SQL statements appear in the db.statement attribute. Connection strings are redacted. Slow queries show up in the trace with exact durations.

Custom Spans & Attributes

Auto-instrumentation covers framework code. Custom spans capture business logic. Add attributes to describe what the code does. Use semantic conventions when they exist. Record errors with status codes and exception events.

Naming Conventions

Name spans with a verb and noun: OrderService.CreateOrder, Inventory.CheckStock, Payment.Authorize. Use dot notation for hierarchy. Span names should be low-cardinality—don't include IDs or user-specific data.
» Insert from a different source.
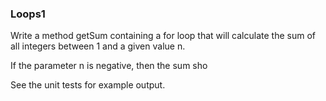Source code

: ### Loops1

Write a method getSum containing a for loop that will calculate the sum of all integers between 1 and a given value n.

If the parameter n is negative, then the sum sho

See the unit tests for example output.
Custom Span with Attributes
public async Task ValidateInventoryAsync(Guid orderId, List items)
{
    using var activity = ActivitySource.StartActivity(
        "Inventory.ValidateStock",
        ActivityKind.Internal);

    // Add semantic attributes (follow OpenTelemetry conventions)
    activity?.SetTag("order.id", orderId);
    activity?.SetTag("inventory.item_count", items.Count);

    foreach (var item in items)
    {
        // Record events for important milestones
        activity?.AddEvent(new ActivityEvent($"Checking stock for SKU {item.Sku}"));

        var available = await CheckStockAsync(item.Sku, item.Quantity);
        if (!available)
        {
            // Record error semantics
            activity?.SetStatus(ActivityStatusCode.Error, "Insufficient inventory");
            activity?.SetTag("inventory.failed_sku", item.Sku);
            return false;
        }
    }

    activity?.SetStatus(ActivityStatusCode.Ok);
    return true;
}

Error Recording

When an exception occurs, record it with RecordException() and set status to Error. This marks the span red in Jaeger and lets you filter for errors in queries.

Exception Recording
public async Task ProcessOrderAsync(Guid orderId)
{
    using var activity = ActivitySource.StartActivity("ProcessOrder");
    activity?.SetTag("order.id", orderId);

    try
    {
        var order = await dbContext.Orders.FindAsync(orderId);
        if (order == null)
        {
            throw new OrderNotFoundException(orderId);
        }

        // Process order...
        activity?.SetStatus(ActivityStatusCode.Ok);
        return order;
    }
    catch (Exception ex)
    {
        // Record exception event with stack trace
        activity?.RecordException(ex);

        // Set span status to Error
        activity?.SetStatus(ActivityStatusCode.Error, ex.Message);

        // Re-throw to let middleware handle it
        throw;
    }
}

// Exception events appear in Jaeger with:
// - exception.type: OrderNotFoundException
// - exception.message: Order 123 not found
// - exception.stacktrace: (full stack trace)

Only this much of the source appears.